ISTE Community Leaders: The Edge

I have been involved with the International Society for Technology in Education (ISTE) for over two decades. ISTE was a major supporter of our School Technology Leadership Initiative (STLI) at the University of Minnesota, a $2.5 million federally-funded project which, among other things, created the first graduate program designed to prepare a technology-savvy school leader. STLI later morphed into the University Council for Educational Administration (UCEA) Center for the Advanced Study of Technology Leadership in Education (CASTLE), which was the first university center in the USA focused on technology, leadership, innovation, and deeper learning. As the Founding Director (and current Co-Director) of CASTLE, I served on the original advisory board for ISTE’s National Educational Technology Standards for Administrators (the NETS-A), and since have served ISTE as a professional learning partner, reviewer, workshop facilitator, and Ambassador. I was the recipent of ISTE’s global Award for Outstanding Leadership in 2016, and this year I am helping plan and host ISTELive here in Denver. To say that I am grateful for my relationship with ISTE would be an understatement!
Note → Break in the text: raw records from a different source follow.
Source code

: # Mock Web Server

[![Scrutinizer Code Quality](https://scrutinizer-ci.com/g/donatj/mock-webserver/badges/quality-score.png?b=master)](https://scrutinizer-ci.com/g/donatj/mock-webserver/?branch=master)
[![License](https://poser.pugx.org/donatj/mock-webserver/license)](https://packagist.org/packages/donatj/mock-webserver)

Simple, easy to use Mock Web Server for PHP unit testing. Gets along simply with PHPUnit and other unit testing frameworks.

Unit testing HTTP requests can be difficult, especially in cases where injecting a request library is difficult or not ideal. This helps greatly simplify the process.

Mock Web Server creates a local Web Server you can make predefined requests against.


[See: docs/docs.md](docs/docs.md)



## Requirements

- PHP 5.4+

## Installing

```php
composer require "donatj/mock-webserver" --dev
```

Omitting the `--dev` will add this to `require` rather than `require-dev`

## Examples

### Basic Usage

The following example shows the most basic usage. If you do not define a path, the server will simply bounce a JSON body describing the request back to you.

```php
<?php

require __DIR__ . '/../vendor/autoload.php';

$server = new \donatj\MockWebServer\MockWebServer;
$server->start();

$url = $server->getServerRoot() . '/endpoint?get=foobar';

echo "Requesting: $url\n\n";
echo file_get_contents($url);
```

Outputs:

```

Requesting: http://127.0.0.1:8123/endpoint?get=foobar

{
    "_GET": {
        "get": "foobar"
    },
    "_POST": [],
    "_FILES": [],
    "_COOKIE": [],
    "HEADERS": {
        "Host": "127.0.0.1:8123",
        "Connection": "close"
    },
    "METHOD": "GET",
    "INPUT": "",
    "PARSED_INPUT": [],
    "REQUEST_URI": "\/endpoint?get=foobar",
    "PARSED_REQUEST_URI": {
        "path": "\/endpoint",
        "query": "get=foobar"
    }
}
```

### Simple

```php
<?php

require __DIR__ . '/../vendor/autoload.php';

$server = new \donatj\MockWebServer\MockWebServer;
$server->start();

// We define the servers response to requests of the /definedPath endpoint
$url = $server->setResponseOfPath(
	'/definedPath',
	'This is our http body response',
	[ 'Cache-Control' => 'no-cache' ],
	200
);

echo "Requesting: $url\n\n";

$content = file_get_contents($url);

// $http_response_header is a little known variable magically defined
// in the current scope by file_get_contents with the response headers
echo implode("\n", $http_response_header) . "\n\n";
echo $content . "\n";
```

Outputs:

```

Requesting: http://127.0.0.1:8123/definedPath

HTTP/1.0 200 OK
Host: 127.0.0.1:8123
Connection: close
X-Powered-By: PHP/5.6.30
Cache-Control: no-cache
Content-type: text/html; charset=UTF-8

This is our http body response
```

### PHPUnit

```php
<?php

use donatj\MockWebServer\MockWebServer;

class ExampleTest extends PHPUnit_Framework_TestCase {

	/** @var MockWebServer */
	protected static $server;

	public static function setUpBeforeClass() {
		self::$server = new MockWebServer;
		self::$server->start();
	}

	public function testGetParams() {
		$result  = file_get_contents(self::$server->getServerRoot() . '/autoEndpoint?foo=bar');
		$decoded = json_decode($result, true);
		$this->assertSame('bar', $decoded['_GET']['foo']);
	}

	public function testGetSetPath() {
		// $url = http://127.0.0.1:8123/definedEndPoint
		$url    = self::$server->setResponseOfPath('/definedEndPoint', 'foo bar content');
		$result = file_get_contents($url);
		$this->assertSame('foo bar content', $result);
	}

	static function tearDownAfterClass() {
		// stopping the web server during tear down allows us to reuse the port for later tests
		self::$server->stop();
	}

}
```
For the past few years, I have been fortunate to serve as an ISTE Community Leader. There are a few dozen of us, located all around the world, and we have monthly virtual meetups in which we share what each other is doing, hear what ISTE is planning, and connect and design with each other. The Community Leaders are all doing amazing things, and our joy-filled, high energy meetings are a bucket filler for me each month.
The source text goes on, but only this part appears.